WORK INSTRUCTION: Look through the data below and show every line that includes "methods".

MATERIAL FOR THE TASK START

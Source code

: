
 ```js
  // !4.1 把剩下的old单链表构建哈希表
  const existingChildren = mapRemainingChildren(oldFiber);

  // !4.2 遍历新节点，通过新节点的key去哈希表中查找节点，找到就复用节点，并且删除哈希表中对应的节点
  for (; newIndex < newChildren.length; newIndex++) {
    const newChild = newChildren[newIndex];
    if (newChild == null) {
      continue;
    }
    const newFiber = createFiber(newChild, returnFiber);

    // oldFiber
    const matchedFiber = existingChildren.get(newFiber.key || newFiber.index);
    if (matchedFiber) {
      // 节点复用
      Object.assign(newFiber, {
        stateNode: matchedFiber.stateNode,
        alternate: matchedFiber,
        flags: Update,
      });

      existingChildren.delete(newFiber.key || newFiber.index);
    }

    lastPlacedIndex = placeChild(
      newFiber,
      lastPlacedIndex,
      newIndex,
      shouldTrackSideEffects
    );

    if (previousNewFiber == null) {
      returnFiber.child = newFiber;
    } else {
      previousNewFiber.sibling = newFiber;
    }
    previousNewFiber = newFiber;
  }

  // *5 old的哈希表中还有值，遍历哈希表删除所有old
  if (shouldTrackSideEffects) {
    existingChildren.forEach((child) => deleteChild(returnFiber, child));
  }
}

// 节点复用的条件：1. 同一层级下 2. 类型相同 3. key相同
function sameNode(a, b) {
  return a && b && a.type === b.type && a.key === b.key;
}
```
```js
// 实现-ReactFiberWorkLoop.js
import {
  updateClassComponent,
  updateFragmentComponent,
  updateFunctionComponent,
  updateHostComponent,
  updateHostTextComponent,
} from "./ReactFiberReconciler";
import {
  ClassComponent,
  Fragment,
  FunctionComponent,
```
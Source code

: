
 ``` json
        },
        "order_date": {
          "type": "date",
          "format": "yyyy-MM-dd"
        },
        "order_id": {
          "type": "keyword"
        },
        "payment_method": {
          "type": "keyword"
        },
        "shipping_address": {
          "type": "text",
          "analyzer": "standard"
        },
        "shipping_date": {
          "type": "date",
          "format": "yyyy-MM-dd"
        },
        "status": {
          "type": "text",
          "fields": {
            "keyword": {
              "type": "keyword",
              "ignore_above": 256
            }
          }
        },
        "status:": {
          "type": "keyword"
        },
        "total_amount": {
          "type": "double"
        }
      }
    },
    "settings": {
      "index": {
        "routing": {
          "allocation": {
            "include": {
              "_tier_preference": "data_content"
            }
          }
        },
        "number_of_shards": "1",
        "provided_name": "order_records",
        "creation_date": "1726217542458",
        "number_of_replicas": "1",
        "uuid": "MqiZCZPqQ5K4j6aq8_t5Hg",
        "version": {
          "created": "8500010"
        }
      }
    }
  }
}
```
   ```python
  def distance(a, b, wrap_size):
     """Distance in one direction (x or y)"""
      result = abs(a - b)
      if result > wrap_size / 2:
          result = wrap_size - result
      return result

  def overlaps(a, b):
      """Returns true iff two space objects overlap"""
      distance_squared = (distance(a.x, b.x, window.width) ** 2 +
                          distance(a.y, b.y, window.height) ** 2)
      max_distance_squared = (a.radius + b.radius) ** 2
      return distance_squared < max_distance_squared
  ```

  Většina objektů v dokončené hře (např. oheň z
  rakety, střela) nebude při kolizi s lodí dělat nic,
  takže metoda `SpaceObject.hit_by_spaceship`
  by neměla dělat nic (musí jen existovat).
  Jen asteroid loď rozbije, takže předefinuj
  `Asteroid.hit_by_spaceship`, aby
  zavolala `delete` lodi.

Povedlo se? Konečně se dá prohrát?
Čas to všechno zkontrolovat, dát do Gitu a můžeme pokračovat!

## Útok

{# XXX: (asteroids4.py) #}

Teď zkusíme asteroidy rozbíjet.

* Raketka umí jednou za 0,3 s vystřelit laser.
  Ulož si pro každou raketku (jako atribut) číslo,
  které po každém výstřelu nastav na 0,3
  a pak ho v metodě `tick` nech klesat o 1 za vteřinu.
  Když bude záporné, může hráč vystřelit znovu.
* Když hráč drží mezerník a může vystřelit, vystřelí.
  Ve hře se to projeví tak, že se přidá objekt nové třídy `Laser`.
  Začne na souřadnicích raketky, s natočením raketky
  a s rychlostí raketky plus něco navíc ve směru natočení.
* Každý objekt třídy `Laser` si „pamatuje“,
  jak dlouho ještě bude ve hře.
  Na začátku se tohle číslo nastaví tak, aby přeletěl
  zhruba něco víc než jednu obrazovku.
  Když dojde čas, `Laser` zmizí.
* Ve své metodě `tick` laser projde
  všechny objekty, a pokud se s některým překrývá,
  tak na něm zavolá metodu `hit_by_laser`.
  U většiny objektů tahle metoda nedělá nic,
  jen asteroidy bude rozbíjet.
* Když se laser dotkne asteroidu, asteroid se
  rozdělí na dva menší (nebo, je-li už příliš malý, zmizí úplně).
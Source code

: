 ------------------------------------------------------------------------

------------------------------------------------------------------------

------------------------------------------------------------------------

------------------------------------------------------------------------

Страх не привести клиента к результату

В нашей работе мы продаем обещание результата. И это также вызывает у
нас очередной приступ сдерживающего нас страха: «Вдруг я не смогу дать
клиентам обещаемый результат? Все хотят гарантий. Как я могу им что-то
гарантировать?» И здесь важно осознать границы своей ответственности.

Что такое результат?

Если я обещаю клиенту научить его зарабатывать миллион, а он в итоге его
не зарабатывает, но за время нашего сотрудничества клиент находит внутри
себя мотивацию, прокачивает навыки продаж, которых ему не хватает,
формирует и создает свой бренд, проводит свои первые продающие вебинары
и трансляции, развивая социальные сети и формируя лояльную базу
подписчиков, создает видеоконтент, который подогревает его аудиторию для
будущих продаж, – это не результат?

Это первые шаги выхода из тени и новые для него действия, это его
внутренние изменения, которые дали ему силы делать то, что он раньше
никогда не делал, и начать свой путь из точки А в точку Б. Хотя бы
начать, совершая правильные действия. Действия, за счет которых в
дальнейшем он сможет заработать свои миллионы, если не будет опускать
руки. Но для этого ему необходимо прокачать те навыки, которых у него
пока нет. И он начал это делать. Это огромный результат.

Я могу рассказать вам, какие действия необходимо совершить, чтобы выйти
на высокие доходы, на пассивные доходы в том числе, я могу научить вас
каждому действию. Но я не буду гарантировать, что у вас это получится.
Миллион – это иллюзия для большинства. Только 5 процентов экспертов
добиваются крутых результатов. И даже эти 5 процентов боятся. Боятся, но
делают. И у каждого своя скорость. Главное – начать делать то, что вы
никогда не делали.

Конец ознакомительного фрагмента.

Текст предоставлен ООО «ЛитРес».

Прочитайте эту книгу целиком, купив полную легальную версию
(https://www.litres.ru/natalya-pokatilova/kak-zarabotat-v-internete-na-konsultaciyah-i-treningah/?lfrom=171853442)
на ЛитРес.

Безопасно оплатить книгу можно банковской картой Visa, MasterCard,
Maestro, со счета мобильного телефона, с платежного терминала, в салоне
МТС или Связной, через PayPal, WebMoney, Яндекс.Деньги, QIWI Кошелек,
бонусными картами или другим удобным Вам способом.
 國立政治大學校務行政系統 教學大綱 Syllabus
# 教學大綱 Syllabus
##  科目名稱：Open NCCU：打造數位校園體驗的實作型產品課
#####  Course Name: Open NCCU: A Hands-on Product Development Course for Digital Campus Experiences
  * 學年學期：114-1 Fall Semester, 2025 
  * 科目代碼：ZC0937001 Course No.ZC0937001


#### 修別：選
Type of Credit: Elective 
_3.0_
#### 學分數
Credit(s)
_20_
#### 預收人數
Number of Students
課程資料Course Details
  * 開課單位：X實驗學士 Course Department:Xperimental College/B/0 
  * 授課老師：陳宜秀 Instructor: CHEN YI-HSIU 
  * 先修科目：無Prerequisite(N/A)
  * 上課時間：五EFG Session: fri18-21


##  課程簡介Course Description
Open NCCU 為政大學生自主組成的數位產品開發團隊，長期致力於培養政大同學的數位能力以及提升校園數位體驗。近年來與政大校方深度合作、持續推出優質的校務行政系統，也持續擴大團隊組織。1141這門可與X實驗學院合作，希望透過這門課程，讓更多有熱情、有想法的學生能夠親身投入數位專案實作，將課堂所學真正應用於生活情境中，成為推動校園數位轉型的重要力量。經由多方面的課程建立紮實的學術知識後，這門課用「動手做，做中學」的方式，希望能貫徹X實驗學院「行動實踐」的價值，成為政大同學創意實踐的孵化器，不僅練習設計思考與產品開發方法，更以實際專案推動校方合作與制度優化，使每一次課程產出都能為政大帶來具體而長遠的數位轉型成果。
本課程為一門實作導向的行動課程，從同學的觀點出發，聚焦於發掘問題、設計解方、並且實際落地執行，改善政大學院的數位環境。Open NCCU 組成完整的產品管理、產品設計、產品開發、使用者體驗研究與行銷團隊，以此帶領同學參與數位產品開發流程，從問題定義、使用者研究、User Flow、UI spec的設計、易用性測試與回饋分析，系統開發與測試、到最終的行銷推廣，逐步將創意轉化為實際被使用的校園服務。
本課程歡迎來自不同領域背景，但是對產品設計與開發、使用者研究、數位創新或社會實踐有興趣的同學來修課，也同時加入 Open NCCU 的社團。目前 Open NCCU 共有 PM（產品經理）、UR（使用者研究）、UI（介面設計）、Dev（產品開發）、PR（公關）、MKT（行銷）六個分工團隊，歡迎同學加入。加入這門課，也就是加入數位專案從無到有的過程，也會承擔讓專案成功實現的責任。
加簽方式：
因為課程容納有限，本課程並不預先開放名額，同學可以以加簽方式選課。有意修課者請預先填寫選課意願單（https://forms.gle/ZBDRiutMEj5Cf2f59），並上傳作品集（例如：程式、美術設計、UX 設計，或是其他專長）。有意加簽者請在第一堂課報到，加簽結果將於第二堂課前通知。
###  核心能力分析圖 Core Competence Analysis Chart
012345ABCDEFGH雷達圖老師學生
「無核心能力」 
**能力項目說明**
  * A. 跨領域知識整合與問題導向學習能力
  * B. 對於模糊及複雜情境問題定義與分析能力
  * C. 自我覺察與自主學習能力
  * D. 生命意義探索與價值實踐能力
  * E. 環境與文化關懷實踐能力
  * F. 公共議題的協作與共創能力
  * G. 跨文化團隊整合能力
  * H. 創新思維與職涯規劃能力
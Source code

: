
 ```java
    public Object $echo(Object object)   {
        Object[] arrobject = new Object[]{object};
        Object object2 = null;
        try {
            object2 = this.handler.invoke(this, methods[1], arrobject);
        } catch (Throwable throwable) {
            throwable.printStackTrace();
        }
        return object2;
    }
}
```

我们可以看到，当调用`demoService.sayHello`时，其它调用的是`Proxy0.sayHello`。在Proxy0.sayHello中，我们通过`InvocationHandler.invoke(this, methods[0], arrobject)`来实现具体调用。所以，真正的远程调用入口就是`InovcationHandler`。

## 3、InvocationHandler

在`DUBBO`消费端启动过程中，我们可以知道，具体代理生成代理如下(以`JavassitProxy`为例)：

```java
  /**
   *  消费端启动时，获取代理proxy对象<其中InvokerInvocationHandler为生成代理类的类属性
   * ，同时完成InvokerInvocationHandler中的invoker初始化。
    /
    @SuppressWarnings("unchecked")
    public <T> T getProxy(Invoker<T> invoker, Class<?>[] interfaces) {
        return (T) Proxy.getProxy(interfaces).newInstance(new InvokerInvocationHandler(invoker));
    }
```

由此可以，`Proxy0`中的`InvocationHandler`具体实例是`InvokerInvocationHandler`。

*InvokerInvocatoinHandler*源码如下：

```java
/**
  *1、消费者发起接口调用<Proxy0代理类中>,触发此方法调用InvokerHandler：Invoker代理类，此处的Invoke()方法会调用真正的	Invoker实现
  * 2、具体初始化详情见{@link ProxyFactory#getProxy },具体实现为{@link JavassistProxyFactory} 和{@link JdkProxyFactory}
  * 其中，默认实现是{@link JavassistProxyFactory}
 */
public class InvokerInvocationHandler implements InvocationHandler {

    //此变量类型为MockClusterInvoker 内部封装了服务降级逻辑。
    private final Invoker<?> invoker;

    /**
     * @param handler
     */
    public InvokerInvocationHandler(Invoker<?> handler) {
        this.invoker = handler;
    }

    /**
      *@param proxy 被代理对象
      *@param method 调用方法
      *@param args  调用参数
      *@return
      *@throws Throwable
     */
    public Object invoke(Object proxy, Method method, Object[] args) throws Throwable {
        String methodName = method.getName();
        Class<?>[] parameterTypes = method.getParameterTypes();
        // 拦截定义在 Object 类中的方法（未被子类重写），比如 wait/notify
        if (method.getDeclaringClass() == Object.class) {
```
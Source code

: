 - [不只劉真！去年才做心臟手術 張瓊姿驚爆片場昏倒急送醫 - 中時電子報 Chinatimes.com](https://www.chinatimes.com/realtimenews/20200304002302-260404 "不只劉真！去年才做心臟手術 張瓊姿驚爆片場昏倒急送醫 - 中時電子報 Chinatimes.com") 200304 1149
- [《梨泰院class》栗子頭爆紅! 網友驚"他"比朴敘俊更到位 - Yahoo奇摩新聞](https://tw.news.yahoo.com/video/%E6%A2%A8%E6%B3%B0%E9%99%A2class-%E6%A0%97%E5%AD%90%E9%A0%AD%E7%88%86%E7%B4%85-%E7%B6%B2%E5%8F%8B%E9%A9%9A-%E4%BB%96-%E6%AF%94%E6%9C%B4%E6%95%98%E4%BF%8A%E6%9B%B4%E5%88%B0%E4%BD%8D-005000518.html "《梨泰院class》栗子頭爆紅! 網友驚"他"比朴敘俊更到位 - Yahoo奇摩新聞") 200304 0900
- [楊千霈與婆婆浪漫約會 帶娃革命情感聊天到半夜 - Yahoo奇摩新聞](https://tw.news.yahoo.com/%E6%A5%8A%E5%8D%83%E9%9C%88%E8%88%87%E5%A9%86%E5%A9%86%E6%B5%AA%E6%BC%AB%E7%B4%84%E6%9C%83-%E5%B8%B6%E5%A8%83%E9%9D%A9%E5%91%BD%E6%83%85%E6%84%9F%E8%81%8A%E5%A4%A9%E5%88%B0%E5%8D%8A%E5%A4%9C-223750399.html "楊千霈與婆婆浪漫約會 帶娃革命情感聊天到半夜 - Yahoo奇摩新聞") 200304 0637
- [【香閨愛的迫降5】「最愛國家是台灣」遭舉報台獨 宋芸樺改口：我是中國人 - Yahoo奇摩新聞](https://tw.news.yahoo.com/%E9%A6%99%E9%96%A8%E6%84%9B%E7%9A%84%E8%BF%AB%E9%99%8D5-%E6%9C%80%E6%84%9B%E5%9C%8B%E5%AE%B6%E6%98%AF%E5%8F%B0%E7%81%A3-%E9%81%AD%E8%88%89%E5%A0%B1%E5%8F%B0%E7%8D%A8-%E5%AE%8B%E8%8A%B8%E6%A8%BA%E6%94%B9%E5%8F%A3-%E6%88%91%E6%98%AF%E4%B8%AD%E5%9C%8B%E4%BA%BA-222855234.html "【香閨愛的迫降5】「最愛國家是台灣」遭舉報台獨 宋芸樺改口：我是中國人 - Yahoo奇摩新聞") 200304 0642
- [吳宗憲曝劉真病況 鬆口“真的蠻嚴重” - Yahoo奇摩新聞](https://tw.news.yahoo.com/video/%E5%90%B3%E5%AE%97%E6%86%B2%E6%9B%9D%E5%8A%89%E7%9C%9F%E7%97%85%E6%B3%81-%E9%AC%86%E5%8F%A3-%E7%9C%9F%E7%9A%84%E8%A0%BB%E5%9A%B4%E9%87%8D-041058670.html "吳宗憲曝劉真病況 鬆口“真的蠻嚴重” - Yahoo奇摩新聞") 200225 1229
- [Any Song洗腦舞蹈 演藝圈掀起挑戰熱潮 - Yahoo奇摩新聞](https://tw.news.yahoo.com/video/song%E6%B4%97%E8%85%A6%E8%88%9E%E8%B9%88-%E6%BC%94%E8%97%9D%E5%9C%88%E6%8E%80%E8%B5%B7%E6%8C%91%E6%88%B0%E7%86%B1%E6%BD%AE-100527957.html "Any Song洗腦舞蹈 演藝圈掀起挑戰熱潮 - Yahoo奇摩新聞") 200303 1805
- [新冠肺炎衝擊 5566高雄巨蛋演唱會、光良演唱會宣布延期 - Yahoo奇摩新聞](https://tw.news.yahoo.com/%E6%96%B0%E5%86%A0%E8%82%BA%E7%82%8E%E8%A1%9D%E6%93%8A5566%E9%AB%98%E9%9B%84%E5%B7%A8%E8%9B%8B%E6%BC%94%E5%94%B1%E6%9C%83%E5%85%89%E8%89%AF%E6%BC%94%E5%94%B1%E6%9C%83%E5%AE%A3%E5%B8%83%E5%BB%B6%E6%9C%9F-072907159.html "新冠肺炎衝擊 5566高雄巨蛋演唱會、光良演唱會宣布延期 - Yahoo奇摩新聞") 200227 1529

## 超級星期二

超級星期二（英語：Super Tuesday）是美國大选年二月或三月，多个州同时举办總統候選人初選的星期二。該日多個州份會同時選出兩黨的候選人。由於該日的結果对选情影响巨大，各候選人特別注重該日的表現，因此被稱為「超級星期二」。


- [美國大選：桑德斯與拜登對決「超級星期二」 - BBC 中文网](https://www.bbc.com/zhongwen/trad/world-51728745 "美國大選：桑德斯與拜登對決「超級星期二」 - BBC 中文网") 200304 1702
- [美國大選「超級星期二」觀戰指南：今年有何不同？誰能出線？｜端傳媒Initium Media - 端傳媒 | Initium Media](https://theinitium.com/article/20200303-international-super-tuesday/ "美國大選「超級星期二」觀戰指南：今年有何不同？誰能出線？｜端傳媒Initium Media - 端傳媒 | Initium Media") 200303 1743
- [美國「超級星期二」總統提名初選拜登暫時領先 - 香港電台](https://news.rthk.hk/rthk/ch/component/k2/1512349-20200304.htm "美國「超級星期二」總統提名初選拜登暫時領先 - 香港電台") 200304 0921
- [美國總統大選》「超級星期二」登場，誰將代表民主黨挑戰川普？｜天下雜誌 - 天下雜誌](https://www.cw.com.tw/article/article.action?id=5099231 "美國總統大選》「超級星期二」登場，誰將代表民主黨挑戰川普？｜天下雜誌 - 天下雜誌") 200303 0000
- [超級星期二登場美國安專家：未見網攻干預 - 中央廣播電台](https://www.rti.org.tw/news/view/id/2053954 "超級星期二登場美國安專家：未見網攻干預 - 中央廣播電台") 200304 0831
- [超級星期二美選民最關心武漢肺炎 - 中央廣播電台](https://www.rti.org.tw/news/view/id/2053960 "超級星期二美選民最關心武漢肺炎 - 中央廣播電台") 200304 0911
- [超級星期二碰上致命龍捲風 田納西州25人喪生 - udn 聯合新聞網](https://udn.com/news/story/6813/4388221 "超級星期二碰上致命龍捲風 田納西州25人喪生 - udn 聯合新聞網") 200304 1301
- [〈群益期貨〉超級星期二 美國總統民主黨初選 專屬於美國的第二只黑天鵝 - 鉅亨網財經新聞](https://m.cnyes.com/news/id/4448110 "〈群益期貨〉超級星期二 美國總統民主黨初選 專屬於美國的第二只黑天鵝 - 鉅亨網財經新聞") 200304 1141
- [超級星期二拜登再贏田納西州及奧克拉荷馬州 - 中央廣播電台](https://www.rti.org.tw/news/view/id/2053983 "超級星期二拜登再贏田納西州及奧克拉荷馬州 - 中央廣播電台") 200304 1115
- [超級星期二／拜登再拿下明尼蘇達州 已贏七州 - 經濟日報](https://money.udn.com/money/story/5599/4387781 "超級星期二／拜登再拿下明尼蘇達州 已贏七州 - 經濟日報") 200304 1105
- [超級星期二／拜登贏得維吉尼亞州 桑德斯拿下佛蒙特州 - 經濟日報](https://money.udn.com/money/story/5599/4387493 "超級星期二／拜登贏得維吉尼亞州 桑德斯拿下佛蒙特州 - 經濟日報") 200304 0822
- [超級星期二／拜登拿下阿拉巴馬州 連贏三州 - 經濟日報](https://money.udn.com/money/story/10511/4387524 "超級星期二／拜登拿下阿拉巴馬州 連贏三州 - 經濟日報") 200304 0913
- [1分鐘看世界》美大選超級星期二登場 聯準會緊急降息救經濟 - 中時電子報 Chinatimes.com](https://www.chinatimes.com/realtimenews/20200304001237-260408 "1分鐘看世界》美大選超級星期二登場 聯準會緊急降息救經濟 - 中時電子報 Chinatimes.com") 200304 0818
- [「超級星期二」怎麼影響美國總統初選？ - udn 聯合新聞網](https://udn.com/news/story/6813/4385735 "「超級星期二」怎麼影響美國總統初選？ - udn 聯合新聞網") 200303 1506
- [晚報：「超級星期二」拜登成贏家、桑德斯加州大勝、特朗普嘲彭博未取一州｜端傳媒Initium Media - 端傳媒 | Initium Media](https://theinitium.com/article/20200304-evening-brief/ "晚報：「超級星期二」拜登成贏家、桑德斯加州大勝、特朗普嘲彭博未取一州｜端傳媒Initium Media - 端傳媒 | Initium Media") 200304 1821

MATERIAL FOR THE TASK END

COMPLETED EXERCISE:
            object2 = this.handler.invoke(this, methods[1], arrobject);
我们可以看到，当调用`demoService.sayHello`时，其它调用的是`Proxy0.sayHello`。在Proxy0.sayHello中，我们通过`InvocationHandler.invoke(this, methods[0], arrobject)`来实现具体调用。所以，真正的远程调用入口就是`InovcationHandler`。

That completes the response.